↓

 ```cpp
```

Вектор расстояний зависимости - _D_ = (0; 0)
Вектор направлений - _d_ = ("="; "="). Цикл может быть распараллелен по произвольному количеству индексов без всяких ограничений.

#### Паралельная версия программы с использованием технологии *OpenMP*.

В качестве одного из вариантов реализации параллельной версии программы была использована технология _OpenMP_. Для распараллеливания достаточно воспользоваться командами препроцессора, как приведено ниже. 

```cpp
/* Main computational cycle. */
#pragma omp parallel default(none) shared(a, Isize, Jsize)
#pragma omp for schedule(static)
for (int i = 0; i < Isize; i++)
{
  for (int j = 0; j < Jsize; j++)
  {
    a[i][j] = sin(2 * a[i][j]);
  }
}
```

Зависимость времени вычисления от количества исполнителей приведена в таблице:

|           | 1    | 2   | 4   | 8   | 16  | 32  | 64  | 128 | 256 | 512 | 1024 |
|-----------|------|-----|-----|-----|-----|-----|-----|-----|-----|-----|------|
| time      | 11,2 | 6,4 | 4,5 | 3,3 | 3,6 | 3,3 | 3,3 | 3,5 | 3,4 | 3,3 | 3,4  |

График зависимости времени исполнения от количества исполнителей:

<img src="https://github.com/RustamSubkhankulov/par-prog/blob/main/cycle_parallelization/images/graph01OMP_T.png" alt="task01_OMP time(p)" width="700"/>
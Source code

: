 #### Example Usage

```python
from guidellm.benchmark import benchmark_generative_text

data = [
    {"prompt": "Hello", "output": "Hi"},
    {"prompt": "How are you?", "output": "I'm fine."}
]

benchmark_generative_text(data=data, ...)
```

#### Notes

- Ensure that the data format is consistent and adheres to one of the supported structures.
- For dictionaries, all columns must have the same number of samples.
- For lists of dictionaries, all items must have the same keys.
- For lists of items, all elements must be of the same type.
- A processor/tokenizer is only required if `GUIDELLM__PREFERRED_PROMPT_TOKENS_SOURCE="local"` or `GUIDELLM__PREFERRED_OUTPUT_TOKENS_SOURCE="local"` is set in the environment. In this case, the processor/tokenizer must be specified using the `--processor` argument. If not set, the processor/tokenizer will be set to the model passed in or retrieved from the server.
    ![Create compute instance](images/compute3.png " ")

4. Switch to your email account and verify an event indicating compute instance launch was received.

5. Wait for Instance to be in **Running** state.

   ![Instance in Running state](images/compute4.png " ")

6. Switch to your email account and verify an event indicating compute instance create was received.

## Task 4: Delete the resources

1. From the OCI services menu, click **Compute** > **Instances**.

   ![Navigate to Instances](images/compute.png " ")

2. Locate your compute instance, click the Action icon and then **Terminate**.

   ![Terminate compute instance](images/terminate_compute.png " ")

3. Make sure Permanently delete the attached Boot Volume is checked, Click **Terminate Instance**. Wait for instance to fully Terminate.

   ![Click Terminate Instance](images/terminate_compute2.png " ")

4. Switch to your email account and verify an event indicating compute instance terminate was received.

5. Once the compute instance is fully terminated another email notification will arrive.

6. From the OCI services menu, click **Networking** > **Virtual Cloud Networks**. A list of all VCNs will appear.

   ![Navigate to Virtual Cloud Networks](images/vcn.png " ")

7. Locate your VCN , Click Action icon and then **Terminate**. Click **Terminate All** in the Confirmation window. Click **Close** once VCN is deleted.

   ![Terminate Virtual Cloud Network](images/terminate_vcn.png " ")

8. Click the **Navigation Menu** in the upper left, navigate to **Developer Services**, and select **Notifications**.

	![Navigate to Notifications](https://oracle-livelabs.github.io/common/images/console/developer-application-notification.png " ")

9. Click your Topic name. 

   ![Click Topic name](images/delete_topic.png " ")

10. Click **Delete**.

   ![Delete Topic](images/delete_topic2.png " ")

↑

▶ _Task objective_: Nothing beyond the lines from the start of the entries through the line with "512 | 1024 |" should appear. Repeat those lines exactly, both ends included.

▶ _Response area_:
 ```cpp
```

Вектор расстояний зависимости - _D_ = (0; 0)
Вектор направлений - _d_ = ("="; "="). Цикл может быть распараллелен по произвольному количеству индексов без всяких ограничений.

#### Паралельная версия программы с использованием технологии *OpenMP*.

В качестве одного из вариантов реализации параллельной версии программы была использована технология _OpenMP_. Для распараллеливания достаточно воспользоваться командами препроцессора, как приведено ниже. 

```cpp
/* Main computational cycle. */
#pragma omp parallel default(none) shared(a, Isize, Jsize)
#pragma omp for schedule(static)
for (int i = 0; i < Isize; i++)
{
  for (int j = 0; j < Jsize; j++)
  {
    a[i][j] = sin(2 * a[i][j]);
  }
}
```

Зависимость времени вычисления от количества исполнителей приведена в таблице:

|           | 1    | 2   | 4   | 8   | 16  | 32  | 64  | 128 | 256 | 512 | 1024 |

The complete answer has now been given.